I teach english to grade school kids in a public school once a week; and I tend to agree that it is nearly impossible for native japanese speakers to pronounce certain words correctly; as they have been used to a very slack translation from the beginning- you are right, Erick, about certain katakana characters fitting the translation of a word better.To help my students grasp the proper pronunciation I have had to work outside of the box frequently, and come up with my own version of katakana pronunciation that would sound the closest to the english word that I'm try to teach them. It is definitely a challenge. Try getting them to pronounce 'th'...


----------



## sneeka2

I think a main problem is that foreign words are almost always represented in katakana, but the Japanese alphabet simply does not contain letters with the proper sounds needed for many foreign words. And other languages often don't contain the same sounds as the Japanese ら, れ, る for example either. 
Once, my girlfriend tried to tell me on the phone that I should bring my フード with me.
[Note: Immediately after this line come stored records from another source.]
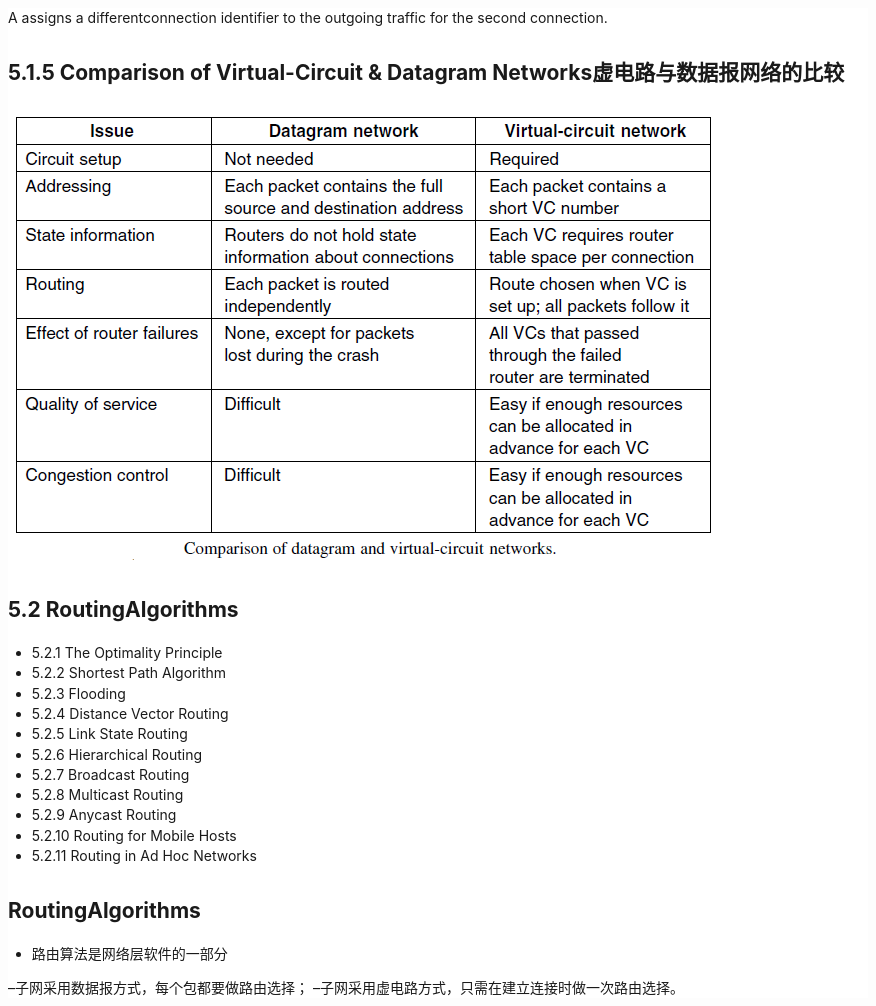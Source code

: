 
A assigns a differentconnection identifier to the outgoing traffic for the second connection.

## 5.1.5 Comparison of Virtual-Circuit & Datagram Networks虚电路与数据报网络的比较

![4](Chapter05/4.png)

## 5.2 RoutingAlgorithms

* 5.2.1 The Optimality Principle
* 5.2.2 Shortest Path Algorithm
* 5.2.3 Flooding
* 5.2.4 Distance Vector Routing
* 5.2.5 Link State Routing
* 5.2.6 Hierarchical Routing
* 5.2.7 Broadcast Routing
* 5.2.8 Multicast Routing
* 5.2.9 Anycast Routing
* 5.2.10 Routing for Mobile Hosts
* 5.2.11 Routing in Ad Hoc Networks

## RoutingAlgorithms

* 路由算法是网络层软件的一部分

–子网采用数据报方式，每个包都要做路由选择；
–子网采用虚电路方式，只需在建立连接时做一次路由选择。
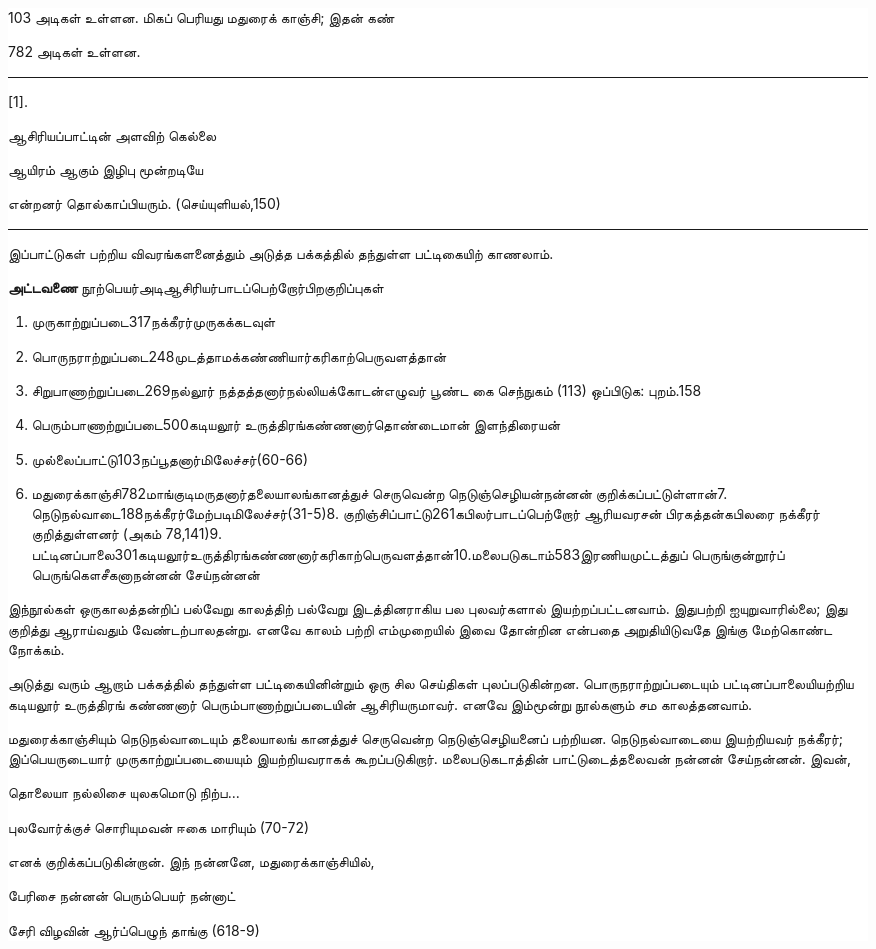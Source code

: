  103 அடிகள் உள்ளன. மிகப் பெரியது மதுரைக் காஞ்சி; இதன் கண்

 782 அடிகள் உள்ளன.  

----  

[1].  

  

ஆசிரியப்பாட்டின் அளவிற் கெல்லை  

ஆயிரம் ஆகும் இழிபு மூன்றடியே  

என்றனர் தொல்காப்பியரும். (செய்யுளியல்,150)  

----  

இப்பாட்டுகள் பற்றிய விவரங்களனைத்தும் அடுத்த பக்கத்தில் தந்துள்ள பட்டிகையிற் காணலாம்.  

**அட்டவணை** நூற்பெயர்அடிஆசிரியர்பாடப்பெற்றோர்பிறகுறிப்புகள்

 1. முருகாற்றுப்படை317நக்கீரர்முருகக்கடவுள்

 2. பொருநராற்றுப்படை248முடத்தாமக்கண்ணியார்கரிகாற்பெருவளத்தான்

 3. சிறுபாணாற்றுப்படை269நல்லூர் நத்தத்தனார்நல்லியக்கோடன்எழுவர் பூண்ட கை செந்நுகம் (113) ஒப்பிடுக: புறம்.158

 4. பெரும்பாணாற்றுப்படை500கடியலூர் உருத்திரங்கண்ணனார்தொண்டைமான் இளந்திரையன்

 5. முல்லைப்பாட்டு103நப்பூதனார்மிலேச்சர்(60-66)

 6. மதுரைக்காஞ்சி782மாங்குடிமருதனார்தலையாலங்கானத்துச் செருவென்ற நெடுஞ்செழியன்நன்னன் குறிக்கப்பட்டுள்ளான்7. நெடுநல்வாடை188நக்கீரர்மேற்படிமிலேச்சர்(31-5)8. குறிஞ்சிப்பாட்டு261கபிலர்பாடப்பெற்றோர் ஆரியவரசன் பிரகத்தன்கபிலரை நக்கீரர் குறித்துள்ளனர் (அகம் 78,141)9. பட்டினப்பாலை301கடியலூர்உருத்திரங்கண்ணனார்கரிகாற்பெருவளத்தான்10.மலைபடுகடாம்583இரணியமுட்டத்துப் பெருங்குன்றூர்ப் பெருங்கௌசீகனாநன்னன் சேய்நன்னன்  

இந்நூல்கள் ஒருகாலத்தன்றிப் பல்வேறு காலத்திற் பல்வேறு இடத்தினராகிய பல புலவர்களால் இயற்றப்பட்டனவாம். இதுபற்றி ஐயுறுவாரில்லை; இது குறித்து ஆராய்வதும் வேண்டற்பாலதன்று. எனவே காலம் பற்றி எம்முறையில் இவை தோன்றின என்பதை அறுதியிடுவதே இங்கு மேற்கொண்ட நோக்கம்.  

அடுத்து வரும் ஆறாம் பக்கத்தில் தந்துள்ள பட்டிகையினின்றும் ஒரு சில செய்திகள் புலப்படுகின்றன. பொருநராற்றுப்படையும் பட்டினப்பாலையியற்றிய கடியலூர் உருத்திரங் கண்ணனார் பெரும்பாணாற்றுப்படையின் ஆசிரியருமாவர். எனவே இம்மூன்று நூல்களும் சம காலத்தனவாம்.  

மதுரைக்காஞ்சியும் நெடுநல்வாடையும் தலையாலங் கானத்துச் செருவென்ற நெடுஞ்செழியனைப் பற்றியன. நெடுநல்வாடையை இயற்றியவர் நக்கீரர்; இப்பெயருடையார் முருகாற்றுப்படையையும் இயற்றியவராகக் கூறப்படுகிறார். மலைபடுகடாத்தின் பாட்டுடைத்தலைவன் நன்னன் சேய்நன்னன். இவன்,  

  

தொலையா நல்லிசை யுலகமொடு நிற்ப...  

புலவோர்க்குச் சொரியுமவன் ஈகை மாரியும் (70-72)  

எனக் குறிக்கப்படுகின்றான். இந் நன்னனே, மதுரைக்காஞ்சியில்,  

  

பேரிசை நன்னன் பெரும்பெயர் நன்னாட்  

சேரி விழவின் ஆர்ப்பெழுந் தாங்கு (618-9)  
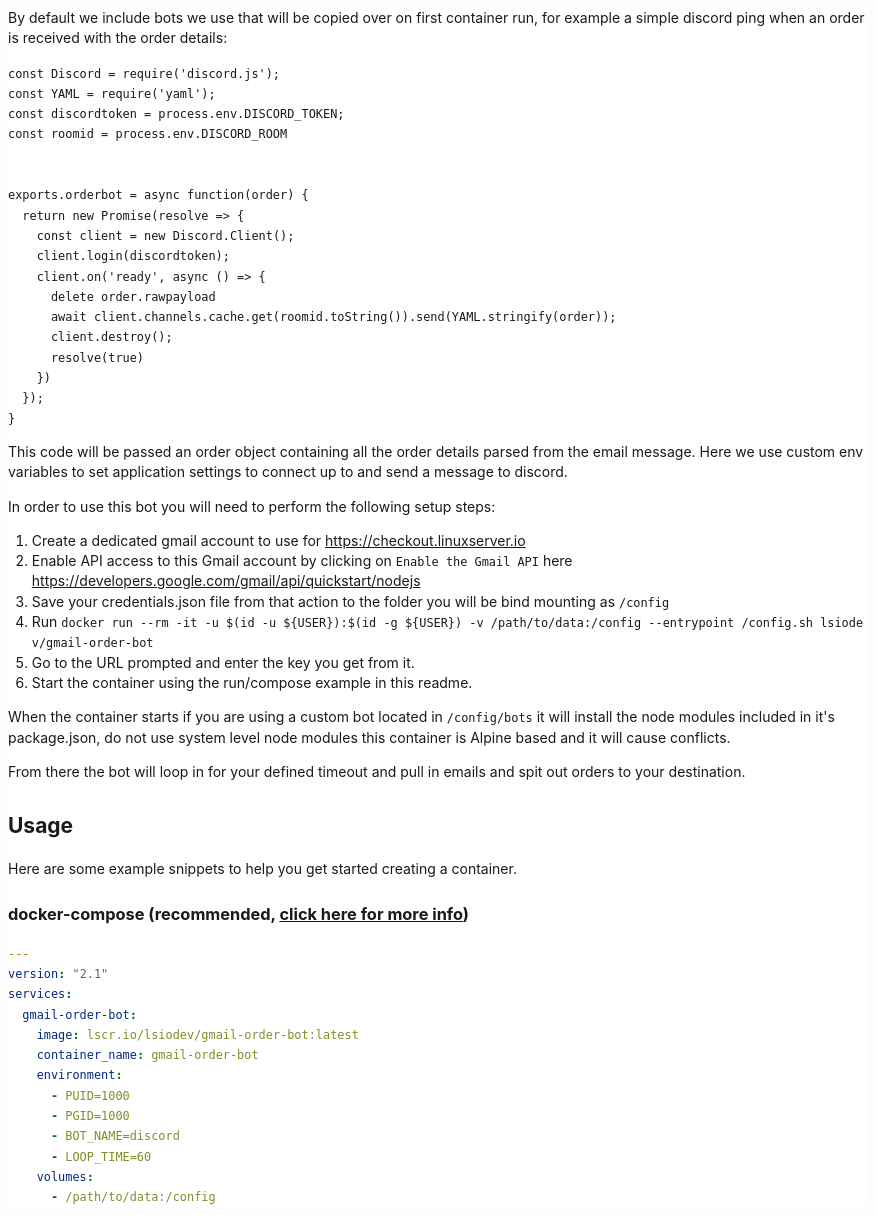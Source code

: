 By default we include bots we use that will be copied over on first container run, for example a simple discord ping when an order is received with the order details:
```
const Discord = require('discord.js');
const YAML = require('yaml');
const discordtoken = process.env.DISCORD_TOKEN;
const roomid = process.env.DISCORD_ROOM


exports.orderbot = async function(order) {
  return new Promise(resolve => {
    const client = new Discord.Client();
    client.login(discordtoken);
    client.on('ready', async () => {
      delete order.rawpayload
      await client.channels.cache.get(roomid.toString()).send(YAML.stringify(order));
      client.destroy();
      resolve(true)
    })
  });
}
```

This code will be passed an order object containing all the order details parsed from the email message. Here we use custom env variables to set application settings to connect up to and send a message to discord. 

In order to use this bot you will need to perform the following setup steps: 
1. Create a dedicated gmail account to use for https://checkout.linuxserver.io
2. Enable API access to this Gmail account by clicking on `Enable the Gmail API` here https://developers.google.com/gmail/api/quickstart/nodejs
3. Save your credentials.json file from that action to the folder you will be bind mounting as `/config`
4. Run `docker run --rm -it -u $(id -u ${USER}):$(id -g ${USER}) -v /path/to/data:/config --entrypoint /config.sh lsiodev/gmail-order-bot`
5. Go to the URL prompted and enter the key you get from it.
6. Start the container using the run/compose example in this readme.

When the container starts if you are using a custom bot located in `/config/bots` it will install the node modules included in it's package.json, do not use system level node modules this container is Alpine based and it will cause conflicts. 

From there the bot will loop in for your defined timeout and pull in emails and spit out orders to your destination.

## Usage

Here are some example snippets to help you get started creating a container.

### docker-compose (recommended, [click here for more info](https://docs.linuxserver.io/general/docker-compose))

```yaml
---
version: "2.1"
services:
  gmail-order-bot:
    image: lscr.io/lsiodev/gmail-order-bot:latest
    container_name: gmail-order-bot
    environment:
      - PUID=1000
      - PGID=1000
      - BOT_NAME=discord
      - LOOP_TIME=60
    volumes:
      - /path/to/data:/config
```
It took about ten minutes until I understood that she didn't mean food or foot, but hood (it was about to rain then).

Since then I taught her to pronounce the hoo correctly and she managed it. Heck, I even managed to teach her a German R. So, I think Japanese are able to produce these sounds, they're just taught since childhood to pronounce the words poorly.


----------



## Captain Haddock

_ I think a main problem is that foreign words are almost always represented in katakana…_

How a sound is spelled has nothing to do how easily you can pronounce it. Any sounds not within the set of phonemes your native language is built from will require training and practice to pronounce. Spelling 'photo' with a ph doesn't make it easier for English speakers to pronounce the Greek (and Japanese) sound [φ], even though it specifically represents this sound.

_So, I think Japanese are able to produce these sounds_

All people are capable of pronouncing all sounds from all languages.  Most just lack motivation and a competent teacher. None of the English teachers I know understand or are capable of teaching phonetics.

I'm glad I'm not a teacher, but if I were, I'd have to realize that most students are not particularly interested in correctly learning a new language — and that's okay, not everyone has to.


----------



## erick

sneeka2 said:


> I think a main problem is that foreign words are almost always represented in katakana, but the Japanese alphabet simply does not contain letters with the proper sounds needed for many foreign words.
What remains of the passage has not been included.